Petite danse de la pure joie

je joue avec mes doigts de pieds,
je joue avec mes doigts de mains,
je joue.
le voile bleu danse à ma fenêtre ouverte.
couchée je joue avec mes plantes de pieds
grimpantes contre le mur, je joue.
je joue les pieds en l’air,
ma robe se soulève, la brise touche
ma peau.
je joue avec mes hanches, à faire des huit,
je joue avec mes mains, à faire des ailes,
le voile bleu joue avec la brise, j’écoute
l’oiseau.
je joue avec mes cils, je joue avec mes yeux,
qui jouent des tours aux formes et aux couleurs,
je joue avec mes muscles, je joue avec ma tête,
la lumière vient jouer avec moi,
je suis poussière d’étoile, qui fait jaillir des oh !
en filant dans le ciel,
je joue, je suis
toutes les voyelles pour dire dans toutes les langues
la pure joie.

Merci

Et moi je suis heureuse et je veux te dire

Merci, Dieu, tendrement, merci,

Merci pour ta tendresse, ta présence et ta fidélité,

Tes discrètes prévenances, ton soutien constant

Sur le chemin difficile où j’essaie de te suivre,

De t’obéir, moi, pauvre créature volontiers paresseuse

À qui pourtant tu parles, de très près, tout le temps,

Et si précisément que je voudrais, parfois,

Ne plus avoir à revenir dans le monde très borgne,

Trop tiède et embrouillé des hommes.

Mais tu me donnes juste assez

De bonheur parmi eux pour y rester aussi

Et faire de mon mieux ce que tu me demandes.

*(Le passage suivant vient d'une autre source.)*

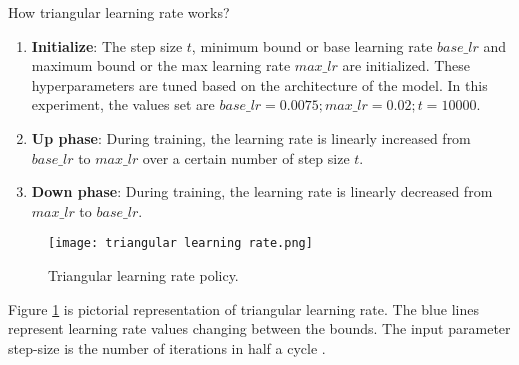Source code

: How triangular learning rate works?

\begin{enumerate}
    \item \textbf{Initialize}: The step size $ t $, minimum bound or base learning rate $ base\_lr$ and maximum bound or the max learning rate  $max\_lr$ are initialized. These hyperparameters are tuned based on the architecture of the model. In this experiment, the values set are  $ base\_lr=0.0075 ; max\_lr=0.02; t=10000$.
    \item  \textbf{Up phase}: During training, the learning rate is linearly increased from $ base\_lr$ to $max\_lr$ over a certain number of step size $ t $.
    \item \textbf{Down phase}: During training, the learning rate is linearly decreased from $max\_lr$ to $base\_lr$.
\end{enumerate}

\begin{figure}[H]
    \centering    
    \texttt{[image: triangular learning rate.png]}
    \caption{Triangular learning rate policy.  \parencite{Smith.03062015}
    }
    \label{fig:trl}
\end{figure}
 Figure \ref{fig:trl} is pictorial representation of triangular learning rate. The blue lines represent learning rate values changing between the bounds. The input parameter step-size is the number of iterations in half a cycle \parencite{Smith.03062015}.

Merci mon Bien-Aimé, Dieu Tout-Puissant,

Tout-Petit, Tout-Présent, Tout-Partout

Merci mon Adoré, de me montrer nuit et jour

Ta Beauté, d’être en moi, avec moi et par moi

Ton Coeur révélé, de pleine humanité,

Merci de me garder dans l’amour de mes frères humains

Et de ta Création entière, que tu nous donnes

De pouvoir contempler, épouser et chérir

Tout au long de ce chemin sans fin que tu nous fais,

Que tu déroules sous chacun de nos pas,

Comme si nous le méritions, mon Amour !

Je suis à Toi, prends-nous tous à travers moi,

Que nous soyons heureux, Toi et nous,

Tous les coeurs purs du monde, qui Te voient et qui T’aiment,

Et que ceux qui ne Te voient pas Te voient,

Que ceux qui sont dans la peine soient consolés,

Que ceux qui sont dans le mal soient guéris,

Car vois, Seigneur, par amour de toi, je veux bien

Les prendre tous en moi, avec moi, pour toi,

Offrande de pur amour !

Car je t’aime, Dieu, tu es vrai, tu es vivant,

Tu es absolument fragile et immortel,

Grandissime et plein d’humour,

Toi qui as inventé cet être qui se tient sur deux pieds,

Deux pauvres pieds qui ont fait sa grandeur,

Deux humbles pieds pour l’arpenteur, le plus grand

Au moment où il daigne humblement les prêter aux baisers,

Mon Amour, toi qui me laisses t’embrasser !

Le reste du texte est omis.